Stored entries:
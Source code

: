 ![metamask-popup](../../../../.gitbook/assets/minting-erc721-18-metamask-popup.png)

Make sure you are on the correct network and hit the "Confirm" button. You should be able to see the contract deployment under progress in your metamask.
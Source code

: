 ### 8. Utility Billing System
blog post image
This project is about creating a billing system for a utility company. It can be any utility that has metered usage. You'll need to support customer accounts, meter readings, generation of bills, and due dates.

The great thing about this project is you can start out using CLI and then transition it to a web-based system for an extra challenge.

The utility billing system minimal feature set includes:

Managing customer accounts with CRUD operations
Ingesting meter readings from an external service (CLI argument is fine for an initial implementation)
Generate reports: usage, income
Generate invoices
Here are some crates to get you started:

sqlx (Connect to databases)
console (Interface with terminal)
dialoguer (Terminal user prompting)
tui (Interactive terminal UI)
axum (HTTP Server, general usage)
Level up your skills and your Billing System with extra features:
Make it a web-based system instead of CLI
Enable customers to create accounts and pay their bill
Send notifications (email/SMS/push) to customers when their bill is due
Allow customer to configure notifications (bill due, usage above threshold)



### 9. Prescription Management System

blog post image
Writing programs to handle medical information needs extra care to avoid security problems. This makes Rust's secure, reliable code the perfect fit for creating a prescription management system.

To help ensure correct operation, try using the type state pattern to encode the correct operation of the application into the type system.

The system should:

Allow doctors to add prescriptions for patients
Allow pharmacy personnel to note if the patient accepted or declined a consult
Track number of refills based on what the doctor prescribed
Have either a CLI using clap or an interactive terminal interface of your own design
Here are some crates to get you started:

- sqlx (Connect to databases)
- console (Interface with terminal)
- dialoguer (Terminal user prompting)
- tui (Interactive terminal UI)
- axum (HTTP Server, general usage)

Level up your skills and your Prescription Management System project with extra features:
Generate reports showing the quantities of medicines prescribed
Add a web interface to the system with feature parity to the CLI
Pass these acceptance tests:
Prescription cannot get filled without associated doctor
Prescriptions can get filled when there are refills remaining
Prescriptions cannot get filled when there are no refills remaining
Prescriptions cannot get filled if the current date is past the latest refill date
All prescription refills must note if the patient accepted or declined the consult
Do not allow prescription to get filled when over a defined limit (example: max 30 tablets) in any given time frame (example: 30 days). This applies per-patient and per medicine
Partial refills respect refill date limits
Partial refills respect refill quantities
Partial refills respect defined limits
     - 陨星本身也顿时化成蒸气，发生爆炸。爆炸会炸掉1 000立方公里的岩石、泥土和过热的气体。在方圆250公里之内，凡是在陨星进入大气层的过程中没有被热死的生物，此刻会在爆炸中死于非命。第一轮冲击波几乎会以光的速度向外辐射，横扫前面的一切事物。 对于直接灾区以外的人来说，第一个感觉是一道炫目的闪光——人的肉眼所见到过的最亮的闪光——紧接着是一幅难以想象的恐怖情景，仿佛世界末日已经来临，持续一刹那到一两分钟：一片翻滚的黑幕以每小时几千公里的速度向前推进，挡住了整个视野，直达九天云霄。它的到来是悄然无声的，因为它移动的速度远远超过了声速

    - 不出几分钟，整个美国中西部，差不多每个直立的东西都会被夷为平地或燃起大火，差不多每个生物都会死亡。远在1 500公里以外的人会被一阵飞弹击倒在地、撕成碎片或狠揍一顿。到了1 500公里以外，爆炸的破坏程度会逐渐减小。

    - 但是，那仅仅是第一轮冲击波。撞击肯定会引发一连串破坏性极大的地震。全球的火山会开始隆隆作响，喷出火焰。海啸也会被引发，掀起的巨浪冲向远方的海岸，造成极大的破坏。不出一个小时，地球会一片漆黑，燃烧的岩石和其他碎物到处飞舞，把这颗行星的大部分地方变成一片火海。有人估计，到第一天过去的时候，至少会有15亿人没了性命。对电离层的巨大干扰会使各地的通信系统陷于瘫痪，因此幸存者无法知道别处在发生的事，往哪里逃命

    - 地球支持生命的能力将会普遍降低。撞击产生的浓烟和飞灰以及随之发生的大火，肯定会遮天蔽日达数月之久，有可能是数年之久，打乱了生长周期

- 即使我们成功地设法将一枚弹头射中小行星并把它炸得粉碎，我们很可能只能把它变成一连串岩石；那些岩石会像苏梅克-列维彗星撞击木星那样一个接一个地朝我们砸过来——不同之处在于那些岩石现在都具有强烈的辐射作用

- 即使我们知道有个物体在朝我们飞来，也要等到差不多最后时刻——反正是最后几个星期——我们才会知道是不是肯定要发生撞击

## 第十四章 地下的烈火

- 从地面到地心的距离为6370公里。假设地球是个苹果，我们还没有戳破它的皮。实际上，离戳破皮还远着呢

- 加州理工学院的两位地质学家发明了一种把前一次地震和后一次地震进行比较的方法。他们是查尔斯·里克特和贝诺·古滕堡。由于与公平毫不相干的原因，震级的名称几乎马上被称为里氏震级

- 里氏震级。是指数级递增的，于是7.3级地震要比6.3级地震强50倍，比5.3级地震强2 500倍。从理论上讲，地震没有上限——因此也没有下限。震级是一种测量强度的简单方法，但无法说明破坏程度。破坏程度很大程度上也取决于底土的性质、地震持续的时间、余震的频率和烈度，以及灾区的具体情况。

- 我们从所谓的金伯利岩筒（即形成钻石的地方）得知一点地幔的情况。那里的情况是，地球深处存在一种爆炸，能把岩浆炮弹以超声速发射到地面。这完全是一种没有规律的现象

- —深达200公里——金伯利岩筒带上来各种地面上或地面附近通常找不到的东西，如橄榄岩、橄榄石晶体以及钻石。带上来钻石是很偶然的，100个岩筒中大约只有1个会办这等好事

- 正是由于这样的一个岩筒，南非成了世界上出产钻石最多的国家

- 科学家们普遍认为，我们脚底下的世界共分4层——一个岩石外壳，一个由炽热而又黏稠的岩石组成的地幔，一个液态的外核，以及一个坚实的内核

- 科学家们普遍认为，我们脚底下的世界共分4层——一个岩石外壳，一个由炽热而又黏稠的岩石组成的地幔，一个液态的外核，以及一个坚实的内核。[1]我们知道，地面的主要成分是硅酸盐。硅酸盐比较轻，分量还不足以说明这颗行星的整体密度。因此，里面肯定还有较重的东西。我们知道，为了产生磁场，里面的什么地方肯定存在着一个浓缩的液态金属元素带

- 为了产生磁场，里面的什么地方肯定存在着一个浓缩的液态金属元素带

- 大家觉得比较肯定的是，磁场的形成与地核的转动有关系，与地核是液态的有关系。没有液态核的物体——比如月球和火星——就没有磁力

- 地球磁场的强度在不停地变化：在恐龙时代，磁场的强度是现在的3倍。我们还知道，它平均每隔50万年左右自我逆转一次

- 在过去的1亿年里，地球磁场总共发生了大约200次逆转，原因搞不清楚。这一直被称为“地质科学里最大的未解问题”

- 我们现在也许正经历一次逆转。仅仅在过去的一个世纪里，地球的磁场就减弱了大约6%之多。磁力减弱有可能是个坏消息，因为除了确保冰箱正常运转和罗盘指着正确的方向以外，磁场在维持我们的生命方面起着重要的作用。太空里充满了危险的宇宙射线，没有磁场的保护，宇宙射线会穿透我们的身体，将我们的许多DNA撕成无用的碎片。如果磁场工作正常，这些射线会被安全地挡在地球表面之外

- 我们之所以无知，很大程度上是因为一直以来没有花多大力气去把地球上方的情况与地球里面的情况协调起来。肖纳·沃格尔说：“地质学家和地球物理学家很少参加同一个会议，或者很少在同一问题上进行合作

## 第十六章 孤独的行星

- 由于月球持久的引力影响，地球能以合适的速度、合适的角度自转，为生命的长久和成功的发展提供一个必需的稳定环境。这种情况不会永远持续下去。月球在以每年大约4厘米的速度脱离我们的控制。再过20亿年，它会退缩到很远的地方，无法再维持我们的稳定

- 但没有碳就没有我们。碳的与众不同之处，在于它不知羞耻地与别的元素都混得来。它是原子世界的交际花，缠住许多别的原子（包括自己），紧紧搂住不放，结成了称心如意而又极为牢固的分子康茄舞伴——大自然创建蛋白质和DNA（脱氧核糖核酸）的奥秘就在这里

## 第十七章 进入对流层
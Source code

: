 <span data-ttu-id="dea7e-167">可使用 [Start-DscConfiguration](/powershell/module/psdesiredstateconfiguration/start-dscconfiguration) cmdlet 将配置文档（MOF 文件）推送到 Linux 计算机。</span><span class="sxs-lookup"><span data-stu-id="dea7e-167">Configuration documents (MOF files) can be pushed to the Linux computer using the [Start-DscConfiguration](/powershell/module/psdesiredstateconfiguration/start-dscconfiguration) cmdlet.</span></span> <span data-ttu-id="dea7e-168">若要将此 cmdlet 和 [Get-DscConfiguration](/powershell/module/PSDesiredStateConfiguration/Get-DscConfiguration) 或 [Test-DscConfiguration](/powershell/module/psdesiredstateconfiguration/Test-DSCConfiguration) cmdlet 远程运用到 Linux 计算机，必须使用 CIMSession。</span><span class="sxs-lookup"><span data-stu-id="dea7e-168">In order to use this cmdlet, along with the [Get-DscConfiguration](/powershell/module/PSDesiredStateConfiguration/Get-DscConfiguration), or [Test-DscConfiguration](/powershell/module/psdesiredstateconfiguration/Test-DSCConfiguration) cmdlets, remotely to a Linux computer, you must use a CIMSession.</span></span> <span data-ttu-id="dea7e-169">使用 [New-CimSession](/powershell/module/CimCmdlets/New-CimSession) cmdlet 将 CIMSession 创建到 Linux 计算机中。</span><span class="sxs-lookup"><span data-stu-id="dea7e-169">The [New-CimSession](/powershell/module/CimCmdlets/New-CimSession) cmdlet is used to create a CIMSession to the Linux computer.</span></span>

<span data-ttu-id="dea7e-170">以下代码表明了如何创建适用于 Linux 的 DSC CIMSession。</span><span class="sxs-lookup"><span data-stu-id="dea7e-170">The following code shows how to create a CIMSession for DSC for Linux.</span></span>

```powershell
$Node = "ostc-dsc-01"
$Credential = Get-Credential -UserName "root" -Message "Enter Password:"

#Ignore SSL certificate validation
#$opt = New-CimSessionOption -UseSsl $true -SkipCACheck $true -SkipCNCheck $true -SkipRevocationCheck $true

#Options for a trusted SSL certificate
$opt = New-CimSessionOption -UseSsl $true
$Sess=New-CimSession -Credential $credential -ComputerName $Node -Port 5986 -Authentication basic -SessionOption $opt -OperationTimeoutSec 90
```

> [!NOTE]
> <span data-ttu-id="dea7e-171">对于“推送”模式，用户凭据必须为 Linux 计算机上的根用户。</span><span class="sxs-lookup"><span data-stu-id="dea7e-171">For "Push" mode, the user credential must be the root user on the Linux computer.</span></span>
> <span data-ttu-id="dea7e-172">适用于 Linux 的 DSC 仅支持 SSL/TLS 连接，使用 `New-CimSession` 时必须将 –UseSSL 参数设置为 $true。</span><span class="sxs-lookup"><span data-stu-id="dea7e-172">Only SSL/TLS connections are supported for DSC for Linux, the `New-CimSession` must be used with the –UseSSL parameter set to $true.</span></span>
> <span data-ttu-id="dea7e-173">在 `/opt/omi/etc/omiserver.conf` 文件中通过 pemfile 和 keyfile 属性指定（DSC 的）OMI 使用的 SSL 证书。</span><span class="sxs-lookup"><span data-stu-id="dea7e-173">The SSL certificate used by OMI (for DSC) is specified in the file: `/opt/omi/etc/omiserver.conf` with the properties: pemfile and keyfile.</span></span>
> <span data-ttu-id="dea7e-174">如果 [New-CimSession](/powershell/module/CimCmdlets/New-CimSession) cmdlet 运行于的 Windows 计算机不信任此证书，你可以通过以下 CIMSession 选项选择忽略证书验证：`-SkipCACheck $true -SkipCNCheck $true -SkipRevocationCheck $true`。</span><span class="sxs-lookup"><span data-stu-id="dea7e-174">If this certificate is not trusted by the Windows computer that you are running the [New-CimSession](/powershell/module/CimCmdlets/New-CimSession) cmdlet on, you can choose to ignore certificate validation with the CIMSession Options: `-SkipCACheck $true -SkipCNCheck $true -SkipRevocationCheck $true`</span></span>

◆ Assignment
Up to and including the line with "This project is about", please return the records exactly, beginning from their first line.

◆ Answer for the task
Source code

: ![metamask-popup](../../../../.gitbook/assets/minting-erc721-18-metamask-popup.png)

Make sure you are on the correct network and hit the "Confirm" button. You should be able to see the contract deployment under progress in your metamask.
Source code

: ### 8. Utility Billing System
blog post image
This project is about creating a billing system for a utility company. It can be any utility that has metered usage. You'll need to support customer accounts, meter readings, generation of bills, and due dates.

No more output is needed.